Anxiety is a term often associated with debilitating fear, panic attacks, and an inability to function in everyday life. However, not all anxiety fits this description. High-functioning anxiety is a lesser-known but equally impactful condition where individuals appear to manage their daily tasks efficiently, often excelling in their professional and personal lives, while internally grappling with anxiety. Often presenting as overachievers, perfectionists and highly motivated, these individuals mask a continuous state of stress and unease.

The symptoms and visible signs of high functioning anxiety are often less evident than the visible anxious person due to the ability to excel and appear highly competent.

The main characteristics of high-functioning anxiety can include:

  1. Inability to Relax & Restlessness – struggling to unwind and enjoy downtime, often feeling guilty or anxious during moments of rest.
  2. Fear of Failure - An intense fear of making mistakes or not meeting expectations.
  3. Overthinking - Frequently worried about various aspects of life with a tendency to overanalyse situations.
  4. Constant need for reassurance – Needing external validation to confirm ‘I am doing ok’, ‘I’m not overreacting’ and so on.
  5. High Achieving - setting and pursuing ambitious goals, often exceeding expectations.
  6. Planning ahead: often being highly organized and always preparing ahead for all eventualities. Leaving little to chance.
  7. Defining self-worth based on productivity – I only bring value if I am ‘doing’.
  8. Detail-Oriented  - paying close attention to details and ensuring that tasks are completed to a high standard.
  9. People-Pleasing -  Struggling to say no and often take on too many responsibilities to please others. Often this is driven by a need to not push people away.
  10. Sleep Issues - trouble sleeping due to racing thoughts and excessive worry.

The Role of Psychotherapy

Therapy can be a helpful tool in managing high-functioning anxiety by:

  • Helping us to identify and challenge self-critical thought patterns and behaviours. For example, do we seek perfection because making mistakes feel like failure and this is experienced as intolerable?
  • Understanding where and when we learnt that we have to be excelling at all times and why it’s so difficult to let anyone see our difficulties or vulnerabilities.
  • Addressing our self-judgments to encourage inner self acceptance. Rather than trying ‘to stop or get rid of’ the anxiety, as is often stated as the goal of therapy, working on our critical inner critic to understand the drivers that recreate these patterns of behaviour.
  • Identify our strengths and building resilience to help manage fears and feelings of things being out of control.
  • Learning to be more compassionate and considerate towards ourselves and attending to our needs.
  • Learning to set boundaries, saying no and prioritising tasks to avoid overstretching and overcommitting.
  • Learning to reach out to others when feeling overwhelmed and asking for help.
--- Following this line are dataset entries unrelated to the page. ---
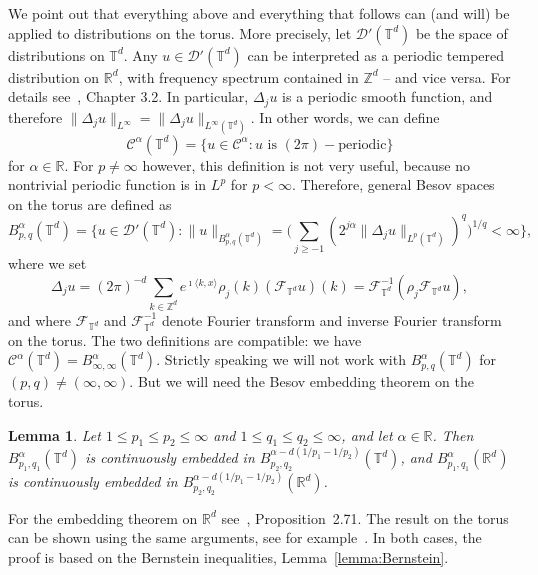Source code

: \documentclass[11pt,a4paper]{article}
\newtheorem{lemma}[theorem]{Lemma}
\theoremstyle{remark}
\newcommand{\R}{\mathbb{R}}
\newcommand{\Z}{\mathbb{Z}}
\newcommand{\CC}{\ensuremath{\mathscr{C}}}
\newcommand{\CD}{\ensuremath{\mathscr{D}}}
\newcommand{\CF}{\ensuremath{\mathscr{F}}}
\begin{document}
We point out that everything above and everything that follows can (and will) be applied to distributions on the torus. More precisely, let $\CD'(\mathbb{T}^{d} )$ be the space of distributions on $\mathbb{T}^{d}$. Any $u \in \CD' (\mathbb{T}^{d} )$ can be interpreted as a periodic tempered distribution on $\mathbb{R}^{d}$, with frequency spectrum contained in $\mathbb{Z}^{d}$ -- and vice versa. For details see~\cite{Schmeisser1987}, Chapter 3.2. In particular, $\Delta_{j} u$ is a periodic smooth function, and therefore $\| \Delta_{j} u\|_{L^{\infty}} = \| \Delta_{j} u\|_{L^{\infty} (\mathbb{T}^{d} )}$. In other words, we can define
\[
    \CC^\alpha(\mathbb{T}^d) = \{ u \in \CC^\alpha: u \text{ is } (2\pi)-\text{periodic}\}
\]
for $\alpha \in \R$. For $p \neq \infty$ however, this definition is not very useful, because no nontrivial periodic function is in $L^p$ for $p < \infty$. Therefore, general Besov spaces on the torus are defined as%
\[
   B^\alpha_{p,q}(\mathbb{T}^d) = \biggl\{ u \in \mathcal{D}' (\mathbb{T}^d) : \lVert u\rVert_{B^{\alpha}_{p, q}(\mathbb{T}^d)} = \biggl( \sum_{j \geqslant - 1} (2^{j \alpha} \lVert \Delta_j u \rVert_{L^p(\mathbb{T}^d)})^q\biggr)^{1/q} < \infty \biggr\},
\]
where we set
\[
   \Delta_j u =  (2\pi)^{-d} \sum_{k \in \Z^d} e^{\imath \langle k, x\rangle} \rho_j(k) (\CF_{\mathbb{T}^d}{u})(k) = \CF_{\mathbb{T}^d}^{-1} (\rho_j \CF_{\mathbb{T}^d}{u}),
\]
and where $\CF_{\mathbb{T}^d}$ and $\CF_{\mathbb{T}^d}^{-1}$ denote Fourier transform and inverse Fourier transform on the torus. The two definitions are compatible: we have $\CC^\alpha(\mathbb{T}^d) = B^\alpha_{\infty, \infty}(\mathbb{T}^d)$. 
Strictly speaking we will not work with $B^\alpha_{p,q}(\mathbb{T}^d)$ for $(p,q) \neq (\infty, \infty)$. But we will need the Besov embedding theorem on the torus.
\begin{lemma}\label{l:besov embedding torus}
   Let $1\leqslant p_1 \leqslant p_2 \leqslant \infty$ and $1\leqslant q_1 \leqslant q_2 \leqslant \infty$, and let $\alpha \in \R$. Then $B^{\alpha}_{p_1,q_1}(\mathbb{T}^d)$ is continuously embedded in $B^{\alpha - d(1/p_1 - 1/p_2)}_{p_2,q_2}(\mathbb{T}^d)$, and $B^{\alpha}_{p_1,q_1}(\mathbb{R}^d)$ is continuously embedded in $B^{\alpha - d(1/p_1 - 1/p_2)}_{p_2,q_2}(\mathbb{R}^d)$.
\end{lemma}
For the embedding theorem on $\R^d$ see~\cite{Bahouri2011}, Proposition~2.71. The result on the torus can be shown using the same arguments, see for example~\cite{Chemin2006}. In both cases, the proof is based on the Bernstein inequalities, Lemma~\ref{lemma:Bernstein}.
\end{document}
High-functioning anxiety is a complex and often misunderstood condition. While individuals with high-functioning anxiety may appear successful and in control, they often struggle internally with constant worry and stress. Recognizing the signs, adopting pro-active strategies and seeking therapy can help manage and alleviate the symptoms of high-functioning anxiety.

If you or someone you know is struggling with high-functioning anxiety, reaching out for support is a crucial first step towards well-being and a more balanced outlook.